The Kiplinger piece states that the school rankings come from an outfit called  I looked at the GreatSchools website and could find no information on its methodology for ranking the quality of a city’s schools compared to other cities in the country, as it apparently purports to do.  So, I have no way of knowing why Madison’s schools are ranked “4” on a scale of 10 while the schools in, say, Pocatello, Idaho rate a “6” and College Station, Texas schools rack up an “8”.  (Anyone anxious to move from Madison to College Station?)

We do have some basis to examine Kiplinger’s statement that Madison schools are “weak” compared to suburban schools. Before we turn to that examination, though a couple of side notes.  First, I certainly recognize that it is disingenuous to complain about one arbitrary input into a generally high ranking for Madison that is based on nothing but arbitrary inputs. 

Second, let’s pause for a moment to give some props to the State Journal.  I’m not always a fan of the paper’s editorials, but I agree wholeheartedly with these three right-on-the-money paragraphs of today’s effort:

And Madison, in some ways, is ahead of the ‘burbs.  It consistently graduates some of the highest-achieving students in the state.  It offers more kinds of classes and clubs.  Its diverse student population can help prepare children for an increasingly diverse world.

 How much the negative view of Madison schools is based on perception and how much on reality is unclear.  What is clear is that Madison can’t let its schools slip.  A city that loses its schools is in trouble.  Just ask Milwaukee.

That’s why Madison schools need to tout their strengths while aggressively tackling their vexing problems.

Now on to the data.  DPI’s website  contains a treasure trove of information on school performance on the WKCE, Wisconsin’s state-wide standardized test, and other measures of academic performance.  I spent some time on a quick-and-dirty analysis of the performance of students at MMSD schools compared to the students enrolled in the 15 other Dane County school districts.  
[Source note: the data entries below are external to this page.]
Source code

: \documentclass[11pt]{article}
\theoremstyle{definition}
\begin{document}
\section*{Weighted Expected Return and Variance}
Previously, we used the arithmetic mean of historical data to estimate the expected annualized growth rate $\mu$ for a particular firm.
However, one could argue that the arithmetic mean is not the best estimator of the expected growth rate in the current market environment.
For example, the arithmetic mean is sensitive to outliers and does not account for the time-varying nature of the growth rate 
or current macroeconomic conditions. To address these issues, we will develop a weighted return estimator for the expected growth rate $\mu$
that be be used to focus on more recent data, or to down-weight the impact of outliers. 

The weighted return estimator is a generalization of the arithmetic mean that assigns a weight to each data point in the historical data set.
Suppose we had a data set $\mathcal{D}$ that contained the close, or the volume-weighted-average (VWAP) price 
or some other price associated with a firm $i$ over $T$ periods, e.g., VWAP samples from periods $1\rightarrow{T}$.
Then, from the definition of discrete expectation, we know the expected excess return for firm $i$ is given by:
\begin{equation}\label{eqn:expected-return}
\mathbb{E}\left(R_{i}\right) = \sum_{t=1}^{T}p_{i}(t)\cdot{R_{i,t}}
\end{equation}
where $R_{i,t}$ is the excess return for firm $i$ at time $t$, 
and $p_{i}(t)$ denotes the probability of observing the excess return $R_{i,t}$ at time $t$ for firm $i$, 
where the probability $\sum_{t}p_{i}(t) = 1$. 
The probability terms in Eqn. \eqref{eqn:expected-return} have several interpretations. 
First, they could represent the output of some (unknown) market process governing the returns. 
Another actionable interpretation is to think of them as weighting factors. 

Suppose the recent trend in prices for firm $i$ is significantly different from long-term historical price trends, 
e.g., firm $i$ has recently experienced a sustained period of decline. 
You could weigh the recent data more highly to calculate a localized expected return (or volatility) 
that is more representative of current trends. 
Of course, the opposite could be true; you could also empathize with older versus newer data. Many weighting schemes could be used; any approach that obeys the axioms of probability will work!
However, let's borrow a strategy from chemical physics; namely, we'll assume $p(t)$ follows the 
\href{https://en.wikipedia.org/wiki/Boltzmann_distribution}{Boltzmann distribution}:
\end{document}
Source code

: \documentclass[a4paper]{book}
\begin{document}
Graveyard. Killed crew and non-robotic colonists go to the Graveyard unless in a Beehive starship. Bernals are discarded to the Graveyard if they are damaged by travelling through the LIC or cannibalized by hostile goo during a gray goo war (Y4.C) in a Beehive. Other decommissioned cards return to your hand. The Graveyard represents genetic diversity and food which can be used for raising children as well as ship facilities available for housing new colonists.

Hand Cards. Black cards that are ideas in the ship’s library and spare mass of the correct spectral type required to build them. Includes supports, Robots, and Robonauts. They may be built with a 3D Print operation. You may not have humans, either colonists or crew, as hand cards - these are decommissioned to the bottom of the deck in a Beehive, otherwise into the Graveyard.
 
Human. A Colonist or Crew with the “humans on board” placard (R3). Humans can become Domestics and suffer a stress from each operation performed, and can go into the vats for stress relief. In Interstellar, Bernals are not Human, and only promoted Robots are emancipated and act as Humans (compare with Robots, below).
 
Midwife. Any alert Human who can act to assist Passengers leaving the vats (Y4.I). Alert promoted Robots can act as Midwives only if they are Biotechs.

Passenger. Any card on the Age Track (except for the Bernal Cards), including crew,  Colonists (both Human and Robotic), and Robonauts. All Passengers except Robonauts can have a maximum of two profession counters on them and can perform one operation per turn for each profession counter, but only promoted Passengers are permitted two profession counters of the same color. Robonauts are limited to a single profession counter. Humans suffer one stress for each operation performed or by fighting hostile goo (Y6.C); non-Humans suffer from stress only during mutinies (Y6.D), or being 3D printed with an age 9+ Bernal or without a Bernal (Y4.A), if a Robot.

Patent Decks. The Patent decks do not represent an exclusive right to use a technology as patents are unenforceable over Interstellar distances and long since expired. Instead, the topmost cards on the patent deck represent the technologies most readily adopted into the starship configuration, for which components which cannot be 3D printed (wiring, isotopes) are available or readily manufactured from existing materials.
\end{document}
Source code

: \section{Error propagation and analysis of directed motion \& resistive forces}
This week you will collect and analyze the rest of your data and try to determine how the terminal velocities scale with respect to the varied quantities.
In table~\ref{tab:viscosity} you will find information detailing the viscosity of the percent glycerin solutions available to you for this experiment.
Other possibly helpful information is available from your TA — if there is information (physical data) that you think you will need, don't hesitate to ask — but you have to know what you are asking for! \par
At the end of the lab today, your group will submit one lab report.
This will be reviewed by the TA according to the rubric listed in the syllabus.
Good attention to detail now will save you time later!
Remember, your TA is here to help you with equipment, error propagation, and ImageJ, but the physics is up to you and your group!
Since I don’t have the time to analyze WKCE results for all grades, I looked only at eighth grade scores.  A student’s eight grade performance is more significant than his or her performance in, say, third grade.  You’d rather see a student test in the proficient range in third grade and advanced in eighth grade than to fall into the advanced range in third grade and proficient in eighth. 

Overall test results can be seriously skewed by demographics.  On average, economically disadvantaged students score lower than non-economically-disadvantaged students.  A district that has relatively more economically disadvantaged students will tend to have lower average test results than a district with relatively fewer economically disadvantaged students, all else equal.  In order to make my comparison more meaningful, I limited it to non-economically-disadvantaged students.   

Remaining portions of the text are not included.